Rendered images with source text

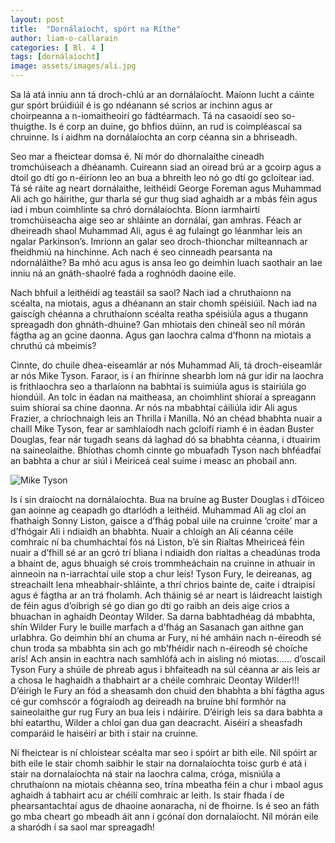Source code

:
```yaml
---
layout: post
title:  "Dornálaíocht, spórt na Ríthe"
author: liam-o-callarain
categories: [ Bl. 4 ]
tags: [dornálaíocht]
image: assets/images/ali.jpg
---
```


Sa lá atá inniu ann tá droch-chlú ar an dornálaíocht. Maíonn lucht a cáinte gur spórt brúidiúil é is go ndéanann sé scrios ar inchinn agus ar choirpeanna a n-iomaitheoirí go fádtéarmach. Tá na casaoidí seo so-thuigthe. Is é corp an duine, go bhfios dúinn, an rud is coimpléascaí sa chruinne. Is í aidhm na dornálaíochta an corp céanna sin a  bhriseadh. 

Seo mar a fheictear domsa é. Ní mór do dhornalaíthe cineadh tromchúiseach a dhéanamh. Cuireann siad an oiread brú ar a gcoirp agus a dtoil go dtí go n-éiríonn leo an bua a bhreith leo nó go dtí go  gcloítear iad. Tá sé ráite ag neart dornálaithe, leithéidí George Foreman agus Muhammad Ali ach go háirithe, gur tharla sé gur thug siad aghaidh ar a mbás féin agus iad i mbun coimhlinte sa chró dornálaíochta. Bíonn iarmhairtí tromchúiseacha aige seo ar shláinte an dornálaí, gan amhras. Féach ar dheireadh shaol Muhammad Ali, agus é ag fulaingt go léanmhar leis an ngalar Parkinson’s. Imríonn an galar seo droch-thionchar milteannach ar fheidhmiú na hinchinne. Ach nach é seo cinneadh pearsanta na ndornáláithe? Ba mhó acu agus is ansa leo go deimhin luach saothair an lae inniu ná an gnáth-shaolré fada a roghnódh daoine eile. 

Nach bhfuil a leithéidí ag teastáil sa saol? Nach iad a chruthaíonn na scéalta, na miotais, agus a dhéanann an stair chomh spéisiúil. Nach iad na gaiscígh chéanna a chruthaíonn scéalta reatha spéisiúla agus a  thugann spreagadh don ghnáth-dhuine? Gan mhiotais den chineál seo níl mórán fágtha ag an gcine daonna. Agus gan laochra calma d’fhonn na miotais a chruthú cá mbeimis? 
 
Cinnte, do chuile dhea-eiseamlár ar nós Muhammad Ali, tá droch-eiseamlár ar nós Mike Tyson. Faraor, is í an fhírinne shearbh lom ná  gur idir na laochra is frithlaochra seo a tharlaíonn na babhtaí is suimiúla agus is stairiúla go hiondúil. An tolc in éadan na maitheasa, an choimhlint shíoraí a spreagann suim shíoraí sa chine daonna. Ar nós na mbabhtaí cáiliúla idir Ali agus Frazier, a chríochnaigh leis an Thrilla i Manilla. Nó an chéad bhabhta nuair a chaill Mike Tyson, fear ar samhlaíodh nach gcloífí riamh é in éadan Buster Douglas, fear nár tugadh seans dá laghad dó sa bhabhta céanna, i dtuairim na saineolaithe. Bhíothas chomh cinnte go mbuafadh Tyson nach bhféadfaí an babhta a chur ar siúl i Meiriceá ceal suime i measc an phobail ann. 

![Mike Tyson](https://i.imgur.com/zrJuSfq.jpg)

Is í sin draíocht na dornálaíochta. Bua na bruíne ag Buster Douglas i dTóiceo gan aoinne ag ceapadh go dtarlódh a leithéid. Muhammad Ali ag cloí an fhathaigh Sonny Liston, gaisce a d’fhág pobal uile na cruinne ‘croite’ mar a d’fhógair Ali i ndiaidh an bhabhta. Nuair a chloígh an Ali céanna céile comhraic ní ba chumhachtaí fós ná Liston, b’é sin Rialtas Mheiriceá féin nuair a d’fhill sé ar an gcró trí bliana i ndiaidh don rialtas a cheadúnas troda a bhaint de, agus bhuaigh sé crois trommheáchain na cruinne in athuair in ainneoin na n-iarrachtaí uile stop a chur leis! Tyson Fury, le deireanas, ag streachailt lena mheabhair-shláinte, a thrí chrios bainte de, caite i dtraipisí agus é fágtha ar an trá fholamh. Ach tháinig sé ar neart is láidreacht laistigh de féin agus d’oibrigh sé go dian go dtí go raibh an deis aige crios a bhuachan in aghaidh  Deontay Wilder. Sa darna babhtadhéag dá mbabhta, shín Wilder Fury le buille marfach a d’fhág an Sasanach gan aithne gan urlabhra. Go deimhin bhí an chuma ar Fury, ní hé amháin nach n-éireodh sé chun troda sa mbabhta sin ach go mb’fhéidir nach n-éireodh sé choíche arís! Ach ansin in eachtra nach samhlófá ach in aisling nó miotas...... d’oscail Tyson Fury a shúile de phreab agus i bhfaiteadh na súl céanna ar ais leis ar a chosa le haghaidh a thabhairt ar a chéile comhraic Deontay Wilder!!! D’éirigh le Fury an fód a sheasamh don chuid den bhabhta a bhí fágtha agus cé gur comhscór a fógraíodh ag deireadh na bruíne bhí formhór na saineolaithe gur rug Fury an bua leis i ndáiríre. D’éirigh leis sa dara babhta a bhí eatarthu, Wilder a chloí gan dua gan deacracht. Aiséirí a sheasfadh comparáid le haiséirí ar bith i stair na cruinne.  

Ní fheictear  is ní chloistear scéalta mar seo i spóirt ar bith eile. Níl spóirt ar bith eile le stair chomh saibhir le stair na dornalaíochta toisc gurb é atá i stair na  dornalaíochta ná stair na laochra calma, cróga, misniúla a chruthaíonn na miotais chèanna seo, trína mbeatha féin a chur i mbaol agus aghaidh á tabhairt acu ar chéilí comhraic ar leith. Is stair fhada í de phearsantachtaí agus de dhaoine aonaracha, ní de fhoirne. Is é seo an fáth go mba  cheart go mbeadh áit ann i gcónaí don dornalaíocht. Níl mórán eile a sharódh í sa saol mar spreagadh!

[Exercise goal] Lines with the word "spreagadh": report how many there are in the entries, as a bare number.

[Result for this task] 2